--- Dataset extract ---

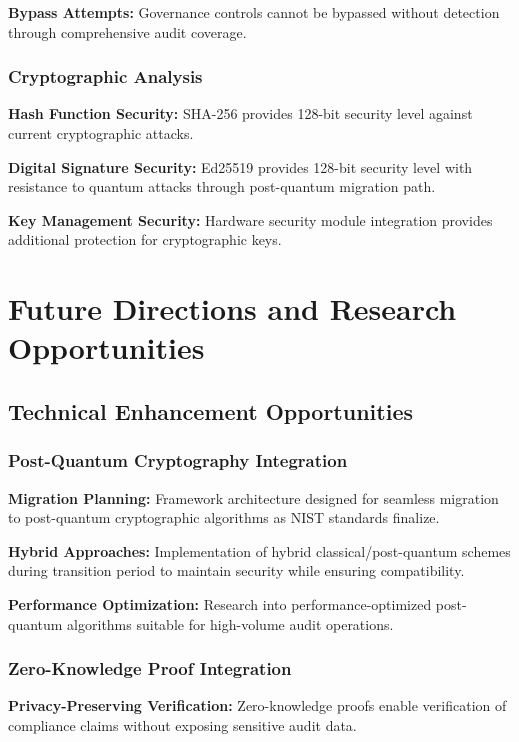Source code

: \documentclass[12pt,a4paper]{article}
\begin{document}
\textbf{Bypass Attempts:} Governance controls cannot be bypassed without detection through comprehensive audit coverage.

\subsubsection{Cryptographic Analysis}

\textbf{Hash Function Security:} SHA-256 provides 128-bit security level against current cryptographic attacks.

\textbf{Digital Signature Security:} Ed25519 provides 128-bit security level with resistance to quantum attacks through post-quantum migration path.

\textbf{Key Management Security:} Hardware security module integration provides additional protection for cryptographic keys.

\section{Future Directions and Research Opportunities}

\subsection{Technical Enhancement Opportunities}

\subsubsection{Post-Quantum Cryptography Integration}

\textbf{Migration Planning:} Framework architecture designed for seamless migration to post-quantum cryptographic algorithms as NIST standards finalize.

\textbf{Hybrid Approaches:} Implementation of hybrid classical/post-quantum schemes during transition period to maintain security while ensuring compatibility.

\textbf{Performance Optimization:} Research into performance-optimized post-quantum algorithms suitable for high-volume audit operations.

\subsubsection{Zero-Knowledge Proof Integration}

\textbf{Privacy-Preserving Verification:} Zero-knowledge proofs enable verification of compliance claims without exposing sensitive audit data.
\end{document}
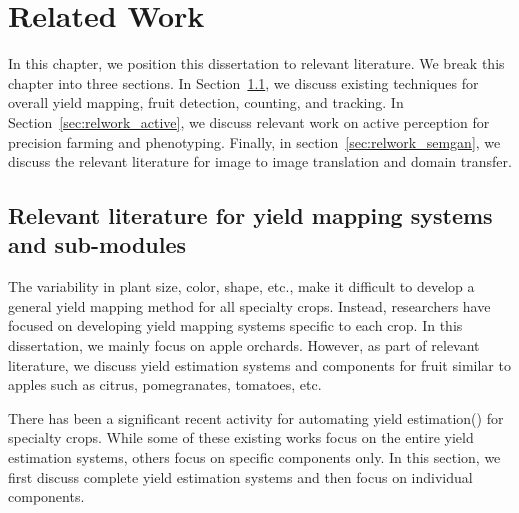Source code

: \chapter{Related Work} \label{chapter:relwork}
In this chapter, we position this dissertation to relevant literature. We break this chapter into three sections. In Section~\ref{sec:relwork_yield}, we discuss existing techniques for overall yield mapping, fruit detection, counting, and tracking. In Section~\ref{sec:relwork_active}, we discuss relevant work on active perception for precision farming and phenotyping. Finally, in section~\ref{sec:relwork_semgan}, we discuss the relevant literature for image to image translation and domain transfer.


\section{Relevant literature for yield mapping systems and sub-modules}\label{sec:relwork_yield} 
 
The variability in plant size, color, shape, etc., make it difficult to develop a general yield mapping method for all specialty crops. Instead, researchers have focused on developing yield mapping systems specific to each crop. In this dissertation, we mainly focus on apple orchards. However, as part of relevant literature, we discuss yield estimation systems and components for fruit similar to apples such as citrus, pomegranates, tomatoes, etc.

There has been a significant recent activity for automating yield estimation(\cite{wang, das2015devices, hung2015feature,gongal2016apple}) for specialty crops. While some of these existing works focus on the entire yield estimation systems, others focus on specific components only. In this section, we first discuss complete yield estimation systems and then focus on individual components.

--- Directions for this task ---
Write out every entry above exactly, minus the pictures.

--- Finished task ---
Source code

: \documentclass[12pt,a4paper]{article}
\begin{document}
\textbf{Bypass Attempts:} Governance controls cannot be bypassed without detection through comprehensive audit coverage.

\subsubsection{Cryptographic Analysis}

\textbf{Hash Function Security:} SHA-256 provides 128-bit security level against current cryptographic attacks.

\textbf{Digital Signature Security:} Ed25519 provides 128-bit security level with resistance to quantum attacks through post-quantum migration path.

\textbf{Key Management Security:} Hardware security module integration provides additional protection for cryptographic keys.

\section{Future Directions and Research Opportunities}

\subsection{Technical Enhancement Opportunities}

\subsubsection{Post-Quantum Cryptography Integration}

\textbf{Migration Planning:} Framework architecture designed for seamless migration to post-quantum cryptographic algorithms as NIST standards finalize.

\textbf{Hybrid Approaches:} Implementation of hybrid classical/post-quantum schemes during transition period to maintain security while ensuring compatibility.

\textbf{Performance Optimization:} Research into performance-optimized post-quantum algorithms suitable for high-volume audit operations.

\subsubsection{Zero-Knowledge Proof Integration}

\textbf{Privacy-Preserving Verification:} Zero-knowledge proofs enable verification of compliance claims without exposing sensitive audit data.
\end{document}
Source code

: \chapter{Related Work} \label{chapter:relwork}
In this chapter, we position this dissertation to relevant literature. We break this chapter into three sections. In Section~\ref{sec:relwork_yield}, we discuss existing techniques for overall yield mapping, fruit detection, counting, and tracking. In Section~\ref{sec:relwork_active}, we discuss relevant work on active perception for precision farming and phenotyping. Finally, in section~\ref{sec:relwork_semgan}, we discuss the relevant literature for image to image translation and domain transfer.


\section{Relevant literature for yield mapping systems and sub-modules}\label{sec:relwork_yield} 
 
The variability in plant size, color, shape, etc., make it difficult to develop a general yield mapping method for all specialty crops. Instead, researchers have focused on developing yield mapping systems specific to each crop. In this dissertation, we mainly focus on apple orchards. However, as part of relevant literature, we discuss yield estimation systems and components for fruit similar to apples such as citrus, pomegranates, tomatoes, etc.

There has been a significant recent activity for automating yield estimation(\cite{wang, das2015devices, hung2015feature,gongal2016apple}) for specialty crops. While some of these existing works focus on the entire yield estimation systems, others focus on specific components only. In this section, we first discuss complete yield estimation systems and then focus on individual components.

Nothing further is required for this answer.